Was Facebook offenbar derzeit noch fehlt, ist ein Programm zur gemeinsamen Bearbeitung von Dokumenten - und der Ruf, auch akzeptable Software für Geschäftskunden bauen zu können. Andererseits müssten Firmen den meisten Mitarbeitern die neue Software nicht erklären, Facebook kann fast jeder.

Ein netter Nebenverdienst

Derzeit allerdings ist noch nicht einmal absehbar, ob das Zuckerberg-Unternehmen die Idee überhaupt größer verfolgen wird - die Mülltonnen im Hauptquartier in Menlo Park sind voller ambitionierter Ideen, die am Ende nicht funktionierten. Derzeit wäre die neue Sparte selbst im Falle eines Erfolgs zunächst nur ein netter Nebenverdienst, verglichen mit den Milliarden-Einnahmen aus Werbung.
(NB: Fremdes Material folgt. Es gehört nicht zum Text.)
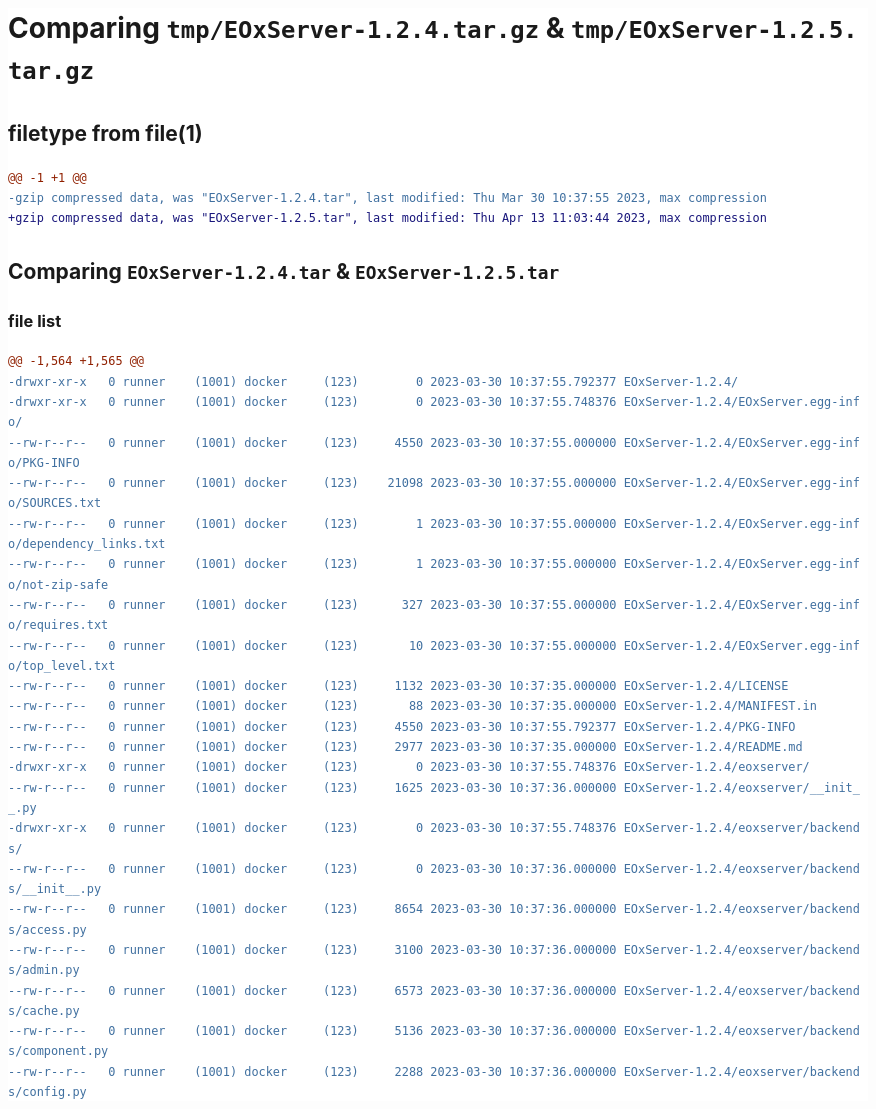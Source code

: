 # Comparing `tmp/EOxServer-1.2.4.tar.gz` & `tmp/EOxServer-1.2.5.tar.gz`

## filetype from file(1)

```diff
@@ -1 +1 @@
-gzip compressed data, was "EOxServer-1.2.4.tar", last modified: Thu Mar 30 10:37:55 2023, max compression
+gzip compressed data, was "EOxServer-1.2.5.tar", last modified: Thu Apr 13 11:03:44 2023, max compression
```

## Comparing `EOxServer-1.2.4.tar` & `EOxServer-1.2.5.tar`

### file list

```diff
@@ -1,564 +1,565 @@
-drwxr-xr-x   0 runner    (1001) docker     (123)        0 2023-03-30 10:37:55.792377 EOxServer-1.2.4/
-drwxr-xr-x   0 runner    (1001) docker     (123)        0 2023-03-30 10:37:55.748376 EOxServer-1.2.4/EOxServer.egg-info/
--rw-r--r--   0 runner    (1001) docker     (123)     4550 2023-03-30 10:37:55.000000 EOxServer-1.2.4/EOxServer.egg-info/PKG-INFO
--rw-r--r--   0 runner    (1001) docker     (123)    21098 2023-03-30 10:37:55.000000 EOxServer-1.2.4/EOxServer.egg-info/SOURCES.txt
--rw-r--r--   0 runner    (1001) docker     (123)        1 2023-03-30 10:37:55.000000 EOxServer-1.2.4/EOxServer.egg-info/dependency_links.txt
--rw-r--r--   0 runner    (1001) docker     (123)        1 2023-03-30 10:37:55.000000 EOxServer-1.2.4/EOxServer.egg-info/not-zip-safe
--rw-r--r--   0 runner    (1001) docker     (123)      327 2023-03-30 10:37:55.000000 EOxServer-1.2.4/EOxServer.egg-info/requires.txt
--rw-r--r--   0 runner    (1001) docker     (123)       10 2023-03-30 10:37:55.000000 EOxServer-1.2.4/EOxServer.egg-info/top_level.txt
--rw-r--r--   0 runner    (1001) docker     (123)     1132 2023-03-30 10:37:35.000000 EOxServer-1.2.4/LICENSE
--rw-r--r--   0 runner    (1001) docker     (123)       88 2023-03-30 10:37:35.000000 EOxServer-1.2.4/MANIFEST.in
--rw-r--r--   0 runner    (1001) docker     (123)     4550 2023-03-30 10:37:55.792377 EOxServer-1.2.4/PKG-INFO
--rw-r--r--   0 runner    (1001) docker     (123)     2977 2023-03-30 10:37:35.000000 EOxServer-1.2.4/README.md
-drwxr-xr-x   0 runner    (1001) docker     (123)        0 2023-03-30 10:37:55.748376 EOxServer-1.2.4/eoxserver/
--rw-r--r--   0 runner    (1001) docker     (123)     1625 2023-03-30 10:37:36.000000 EOxServer-1.2.4/eoxserver/__init__.py
-drwxr-xr-x   0 runner    (1001) docker     (123)        0 2023-03-30 10:37:55.748376 EOxServer-1.2.4/eoxserver/backends/
--rw-r--r--   0 runner    (1001) docker     (123)        0 2023-03-30 10:37:36.000000 EOxServer-1.2.4/eoxserver/backends/__init__.py
--rw-r--r--   0 runner    (1001) docker     (123)     8654 2023-03-30 10:37:36.000000 EOxServer-1.2.4/eoxserver/backends/access.py
--rw-r--r--   0 runner    (1001) docker     (123)     3100 2023-03-30 10:37:36.000000 EOxServer-1.2.4/eoxserver/backends/admin.py
--rw-r--r--   0 runner    (1001) docker     (123)     6573 2023-03-30 10:37:36.000000 EOxServer-1.2.4/eoxserver/backends/cache.py
--rw-r--r--   0 runner    (1001) docker     (123)     5136 2023-03-30 10:37:36.000000 EOxServer-1.2.4/eoxserver/backends/component.py
--rw-r--r--   0 runner    (1001) docker     (123)     2288 2023-03-30 10:37:36.000000 EOxServer-1.2.4/eoxserver/backends/config.py
```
Allerdings wirft "Facebook at Work" interessante Fragen auf: Wenn Facebook das neue Intranet ist, klicken wir dann vielleicht einmal auf etwas anderes als den Speiseplan? Müssen Mitarbeiter die Propaganda-Verlautbarungen aus den Chef-Etagen nun auch noch mit "Gefällt mir" markieren? Und was erledigen wir mit der Hilfe von Messengern wirklich schneller: Unsere Projekte oder die reibungslose Weitergabe von Flurfunk-Nachrichten?

Vor allem aber, ganz ernsthaft gefragt: Wie viele Unternehmen sind überhaupt gerüstet für eine Kultur, die internes Mitarbeiter-Feedback in Echtzeit in ihre Timeline spült?

Facebook vs. LinkedIn?

Facebook ist für Familie und Freunde, LinkedIn (und in Deutschland Xing) für den Beruf: Diese Trennung hat sich etabliert, und Facebooks neuer Vorstoß ändert für die meisten Nutzer daran nichts. Allerdings will auch LinkedIn sein Netzwerk stärker firmenintern nutzbar machen, wie Re/Code berichtet: In einem ersten Schritt sollen sich Mitarbeiter einer Firma gegenseitig Nachrichten schreiben können, unabhängig davon, ob sie Kontakte über LinkedIn ausgetauscht haben. Demnächst soll eine Gruppen-App erscheinen, mit der Firmen ihren Mitarbeitern Sammelnachrichten zukommen lassen können.